Leave out every picture and set down, exactly, the lines below from the one holding "new, compacted file)." up to and including the one holding "existing customer details.</span></span>".

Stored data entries
————
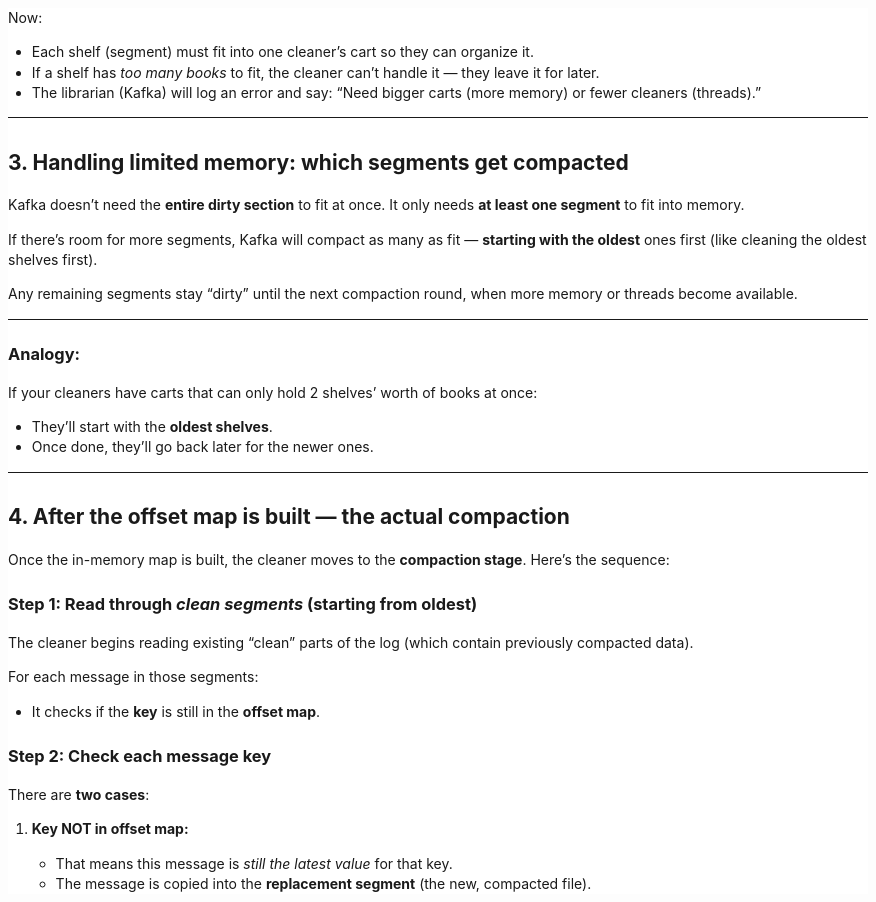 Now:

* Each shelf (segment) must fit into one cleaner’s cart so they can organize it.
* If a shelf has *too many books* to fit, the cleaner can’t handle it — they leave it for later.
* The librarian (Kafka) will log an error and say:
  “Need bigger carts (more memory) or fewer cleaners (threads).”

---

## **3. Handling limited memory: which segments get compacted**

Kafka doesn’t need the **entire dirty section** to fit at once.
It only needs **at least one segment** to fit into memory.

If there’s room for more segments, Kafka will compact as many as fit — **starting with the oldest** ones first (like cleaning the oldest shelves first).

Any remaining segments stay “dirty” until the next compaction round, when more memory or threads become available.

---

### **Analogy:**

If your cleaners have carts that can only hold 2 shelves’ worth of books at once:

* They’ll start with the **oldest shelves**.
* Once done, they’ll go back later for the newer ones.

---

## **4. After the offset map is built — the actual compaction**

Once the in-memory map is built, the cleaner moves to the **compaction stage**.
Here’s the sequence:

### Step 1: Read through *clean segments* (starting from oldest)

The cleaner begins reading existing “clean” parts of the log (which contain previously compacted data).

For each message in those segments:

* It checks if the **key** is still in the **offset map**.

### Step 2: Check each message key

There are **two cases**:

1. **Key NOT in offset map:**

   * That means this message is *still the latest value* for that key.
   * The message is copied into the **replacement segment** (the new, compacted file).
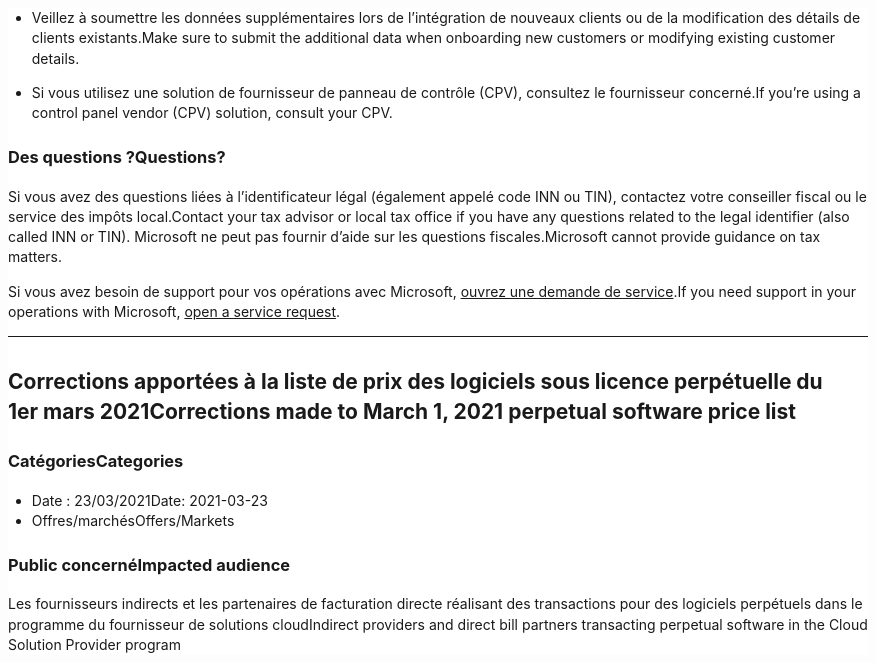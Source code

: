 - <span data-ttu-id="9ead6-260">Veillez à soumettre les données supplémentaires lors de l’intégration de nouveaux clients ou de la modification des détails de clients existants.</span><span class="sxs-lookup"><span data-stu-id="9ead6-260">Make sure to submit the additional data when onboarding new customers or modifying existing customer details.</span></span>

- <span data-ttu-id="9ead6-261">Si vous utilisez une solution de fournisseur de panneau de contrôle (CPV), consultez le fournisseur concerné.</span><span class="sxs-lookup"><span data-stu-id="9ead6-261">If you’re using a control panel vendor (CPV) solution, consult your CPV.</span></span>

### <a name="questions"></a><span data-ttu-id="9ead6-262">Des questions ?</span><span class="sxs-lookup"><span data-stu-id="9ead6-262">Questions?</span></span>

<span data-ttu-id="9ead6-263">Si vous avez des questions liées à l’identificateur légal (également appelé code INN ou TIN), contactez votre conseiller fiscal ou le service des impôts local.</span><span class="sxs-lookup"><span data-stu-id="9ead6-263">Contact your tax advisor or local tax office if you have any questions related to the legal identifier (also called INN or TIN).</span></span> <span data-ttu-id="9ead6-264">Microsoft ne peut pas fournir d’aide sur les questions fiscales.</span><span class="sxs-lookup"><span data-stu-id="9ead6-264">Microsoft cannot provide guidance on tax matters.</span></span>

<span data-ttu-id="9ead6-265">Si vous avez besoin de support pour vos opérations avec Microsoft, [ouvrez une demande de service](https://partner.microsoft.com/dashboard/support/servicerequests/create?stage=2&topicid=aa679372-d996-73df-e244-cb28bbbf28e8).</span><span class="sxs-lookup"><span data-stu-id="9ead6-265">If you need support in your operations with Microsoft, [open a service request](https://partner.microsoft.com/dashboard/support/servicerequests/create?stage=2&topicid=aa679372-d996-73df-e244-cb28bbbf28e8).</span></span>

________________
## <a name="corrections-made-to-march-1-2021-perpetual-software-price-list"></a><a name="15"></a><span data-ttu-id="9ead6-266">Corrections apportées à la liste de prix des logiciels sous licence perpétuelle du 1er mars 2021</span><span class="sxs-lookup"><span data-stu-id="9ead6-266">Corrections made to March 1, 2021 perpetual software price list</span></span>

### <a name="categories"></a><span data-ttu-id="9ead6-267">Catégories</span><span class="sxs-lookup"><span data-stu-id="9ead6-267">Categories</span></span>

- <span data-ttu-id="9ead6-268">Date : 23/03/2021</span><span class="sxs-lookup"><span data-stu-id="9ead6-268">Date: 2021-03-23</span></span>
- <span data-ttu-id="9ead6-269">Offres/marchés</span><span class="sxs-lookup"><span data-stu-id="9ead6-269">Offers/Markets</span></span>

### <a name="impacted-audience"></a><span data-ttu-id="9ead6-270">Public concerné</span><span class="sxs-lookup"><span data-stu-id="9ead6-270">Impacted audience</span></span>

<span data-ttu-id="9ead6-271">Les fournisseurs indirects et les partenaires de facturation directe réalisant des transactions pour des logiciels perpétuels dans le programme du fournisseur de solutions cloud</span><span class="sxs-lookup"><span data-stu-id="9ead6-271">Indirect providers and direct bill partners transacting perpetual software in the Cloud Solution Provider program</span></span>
————
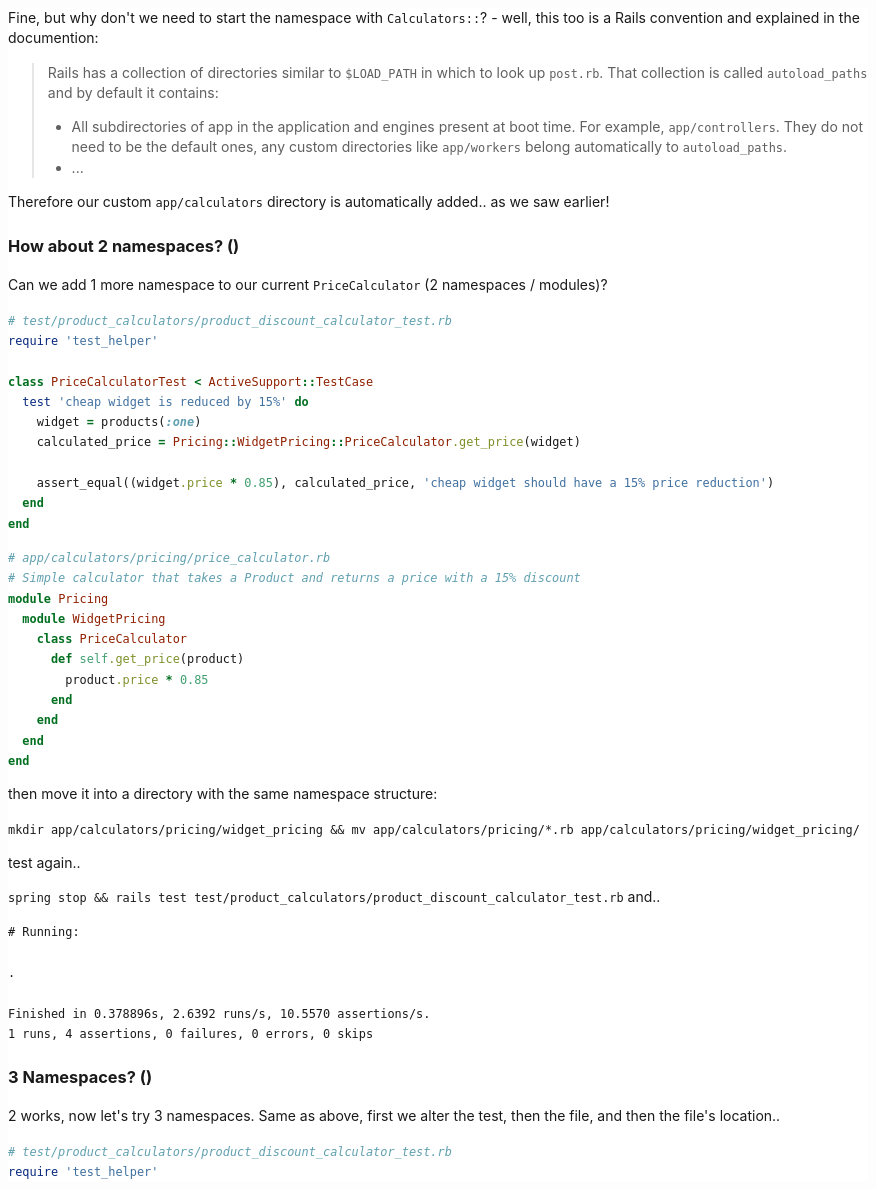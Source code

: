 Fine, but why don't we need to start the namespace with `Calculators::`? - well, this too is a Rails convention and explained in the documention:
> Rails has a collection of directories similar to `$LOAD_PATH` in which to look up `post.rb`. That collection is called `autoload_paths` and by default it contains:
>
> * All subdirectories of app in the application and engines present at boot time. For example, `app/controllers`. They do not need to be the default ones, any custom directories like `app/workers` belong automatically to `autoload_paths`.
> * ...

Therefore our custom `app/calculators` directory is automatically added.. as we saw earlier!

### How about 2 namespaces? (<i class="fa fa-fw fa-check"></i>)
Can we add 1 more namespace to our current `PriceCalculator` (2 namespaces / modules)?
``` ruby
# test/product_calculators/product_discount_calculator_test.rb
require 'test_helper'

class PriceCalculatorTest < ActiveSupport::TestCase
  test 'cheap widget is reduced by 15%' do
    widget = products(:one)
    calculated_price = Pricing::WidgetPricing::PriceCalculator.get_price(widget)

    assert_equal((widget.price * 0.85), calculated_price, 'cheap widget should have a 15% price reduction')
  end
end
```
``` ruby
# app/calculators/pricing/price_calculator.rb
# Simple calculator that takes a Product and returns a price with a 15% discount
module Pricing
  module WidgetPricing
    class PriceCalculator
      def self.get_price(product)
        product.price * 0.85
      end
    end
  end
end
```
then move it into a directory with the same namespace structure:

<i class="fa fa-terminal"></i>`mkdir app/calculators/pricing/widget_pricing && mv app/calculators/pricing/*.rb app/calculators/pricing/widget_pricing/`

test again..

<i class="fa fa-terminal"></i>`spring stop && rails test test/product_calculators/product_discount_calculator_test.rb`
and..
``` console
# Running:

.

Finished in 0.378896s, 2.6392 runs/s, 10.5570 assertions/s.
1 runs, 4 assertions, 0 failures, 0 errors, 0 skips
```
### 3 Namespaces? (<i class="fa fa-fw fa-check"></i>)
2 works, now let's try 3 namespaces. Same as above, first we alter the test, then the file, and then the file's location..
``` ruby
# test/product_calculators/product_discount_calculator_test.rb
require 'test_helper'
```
————
Finished task:
   * The message is copied into the **replacement segment** (the new, compacted file).
Source code

: - <span data-ttu-id="9ead6-260">Veillez à soumettre les données supplémentaires lors de l’intégration de nouveaux clients ou de la modification des détails de clients existants.</span><span class="sxs-lookup"><span data-stu-id="9ead6-260">Make sure to submit the additional data when onboarding new customers or modifying existing customer details.</span></span>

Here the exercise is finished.